Courtesy the artists and KOW Berlin
Statues are a frequent conversation in the modern art world’s frenetic readjustment to call-outs regarding colonization, class, and history. From tearing down statues in public squares and throwing them in rivers to putting up plastic shields around statues for them to not be seen, modern protests have addressed this issue in numerous ways. The latest method comes from an NFT release of a colonial-era sculpture by the Congolese Plantation Workers Art League.
The collective, known as CATPC, has been asking for a loan of this work (an important Pende sculpture carved in the 1930s in the likeness of an abusive colonizer, Maximilien Balot. He had been murdered in an uprising on the plantation and the sculpture was later created to contain and control the Belgian colonizers’ spirits) for two years. Now in the collection of the Virginia Museum of Fine Arts, CATPC has traced the history of the object to underline that it represents the modern continued colonization and Western museums’ specific mode of operation which generally silences avant-garde thinking.

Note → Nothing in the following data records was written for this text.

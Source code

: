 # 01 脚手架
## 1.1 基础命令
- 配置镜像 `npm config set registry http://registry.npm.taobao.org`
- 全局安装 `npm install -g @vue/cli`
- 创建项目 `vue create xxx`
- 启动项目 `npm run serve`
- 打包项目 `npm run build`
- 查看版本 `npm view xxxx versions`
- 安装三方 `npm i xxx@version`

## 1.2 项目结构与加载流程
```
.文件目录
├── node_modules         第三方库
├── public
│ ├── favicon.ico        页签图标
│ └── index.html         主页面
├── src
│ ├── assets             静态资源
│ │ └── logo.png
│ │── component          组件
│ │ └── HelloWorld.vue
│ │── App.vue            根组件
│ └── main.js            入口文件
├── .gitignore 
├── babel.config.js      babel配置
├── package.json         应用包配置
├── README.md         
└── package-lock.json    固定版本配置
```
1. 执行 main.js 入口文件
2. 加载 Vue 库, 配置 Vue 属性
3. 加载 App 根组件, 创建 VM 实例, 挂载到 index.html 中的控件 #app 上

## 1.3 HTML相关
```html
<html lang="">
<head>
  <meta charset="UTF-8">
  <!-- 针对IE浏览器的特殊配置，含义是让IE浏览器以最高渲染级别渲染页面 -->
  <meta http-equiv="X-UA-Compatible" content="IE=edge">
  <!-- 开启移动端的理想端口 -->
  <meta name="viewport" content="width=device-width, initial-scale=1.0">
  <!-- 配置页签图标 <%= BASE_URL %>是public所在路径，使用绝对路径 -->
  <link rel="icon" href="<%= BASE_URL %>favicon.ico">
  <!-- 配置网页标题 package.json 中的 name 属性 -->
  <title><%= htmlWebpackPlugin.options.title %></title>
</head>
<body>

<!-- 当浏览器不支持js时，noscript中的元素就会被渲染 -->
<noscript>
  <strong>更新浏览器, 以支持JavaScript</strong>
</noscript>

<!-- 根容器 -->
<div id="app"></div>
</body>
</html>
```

This NFT, a rotating wooden sculpture on the screen, has 300 copies available. The profits from these sales will go back into the CATPC artistic community which buys back plantation land in the Democratic Republic of the Congo and provides fair payment to workers. This act of reappropriation is, to the artists, an opportunity to get back what is theirs “morally, intellectually, and artistically” according to one of the artists, Ced’art Tamasala. He worries about what will happen to looted art in the cryptosphere and decided to take an interesting action.
The Virginia Museum of Fine Arts responded by stating that this act destroyed any trust and using images taken from the Museum’s website is unprofessional and unacceptable.